Solution  1001917.1 :   Collecting crash dumps from Sun StorEdge[TM] T3+/6020/6120 arrays  


Related Items
  • Sun Storage 6320 System
  •  
  • Sun Storage T3 Array
  •  
  • Sun Storage T3+ Array
  •  
  • Sun Storage 6020 Array
  •  
  • Sun Storage 6120 Array
  •  
Related Categories
  • GCS>Sun Microsystems>Storage - Disk>Modular Disk - 6xxx Arrays
  •  
  • GCS>Sun Microsystems>Storage - Disk>Modular Disk - Other
  •  

PreviouslyPublishedAs
202659


Description
This document describes the procedure for recovering crash dump data from a Sun StorEdge[TM] T3+/6020/6120 array after a controller crash.

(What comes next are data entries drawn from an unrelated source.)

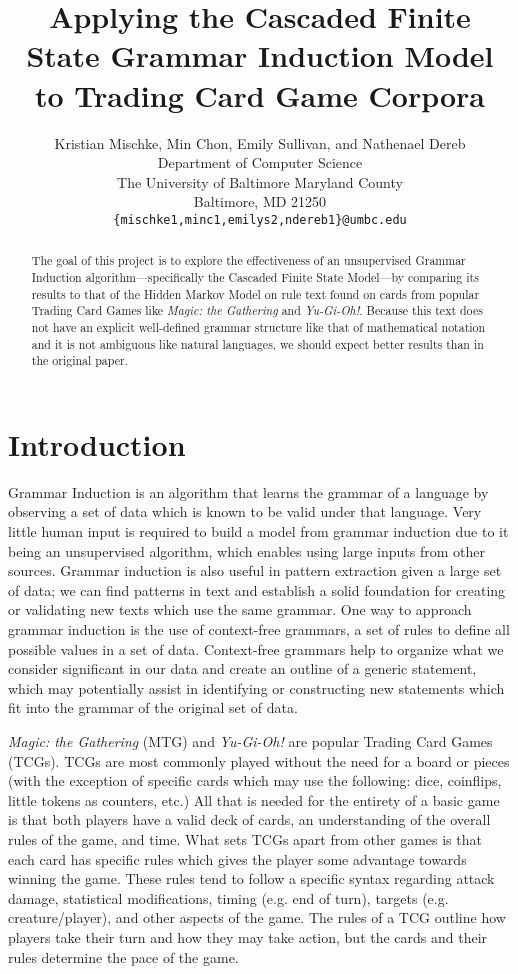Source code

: \documentclass[11pt,a4paper]{article}
\title{Applying the Cascaded Finite State Grammar Induction Model to Trading Card Game Corpora}
\author{Kristian Mischke, Min Chon, Emily Sullivan, and Nathenael Dereb \\
  Department of Computer Science \\
  The University of Baltimore Maryland County \\
  Baltimore, MD 21250 \\
  \texttt{\{mischke1,minc1,emilys2,ndereb1\}@umbc.edu} \\}
\date{}
\begin{document}
\maketitle
\begin{abstract}
The goal of this project is to explore the effectiveness of an unsupervised Grammar Induction algorithm—specifically the Cascaded Finite State Model—by comparing its results to that of the Hidden Markov Model on rule text found on cards from popular Trading Card Games like \emph{Magic: the Gathering} and \emph{Yu-Gi-Oh!}.
Because this text does not have an explicit well-defined grammar structure like that of mathematical notation and it is not ambiguous like natural languages, we should expect better results than in the original paper.

\end{abstract}

\section{Introduction}
Grammar Induction is an algorithm that learns the grammar of a language by observing a set of data which is known to be valid under that language.
Very little human input is required to build a model from grammar induction due to it being an unsupervised algorithm, which enables using large inputs from other sources.
Grammar induction is also useful in pattern extraction given a large set of data; we can find patterns in text and establish a solid foundation for creating or validating new texts which use the same grammar.
One way to approach grammar induction is the use of context-free grammars, a set of rules to define all possible values in a set of data.
Context-free grammars help to organize what we consider significant in our data and create an outline of a generic statement, which may potentially assist in identifying or constructing new statements which fit into the grammar of the original set of data.

\emph{Magic: the Gathering} (MTG) and \emph{Yu-Gi-Oh!} are popular Trading Card Games (TCGs).
TCGs are most commonly played without the need for a board or pieces (with the exception of specific cards which may use the following: dice, coinflips, little tokens as counters, etc.)
All that is needed for the entirety of a basic game is that both players have a valid deck of cards, an understanding of the overall rules of the game, and time.
What sets TCGs apart from other games is that each card has specific rules which gives the player some advantage towards winning the game.
These rules tend to follow a specific syntax regarding attack damage, statistical modifications, timing (e.g. end of turn), targets (e.g. creature/player), and other aspects of the game.
The rules of a TCG outline how players take their turn and how they may take action, but the cards and their rules determine the pace of the game.
\end{document}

These crash dump files are useful to Sun Engineers in determining the cause of the controller crash.

Steps to Follow
Collecting crash dumps from Sun StorEdge[TM] T3+/6020/6120 arrays

T3+ and 6x20/T4 arrays running firmware version 3.00 and later will automatically generate a "crash dump" whenever the array controller abnormally reboots (including when the "abort" command is run).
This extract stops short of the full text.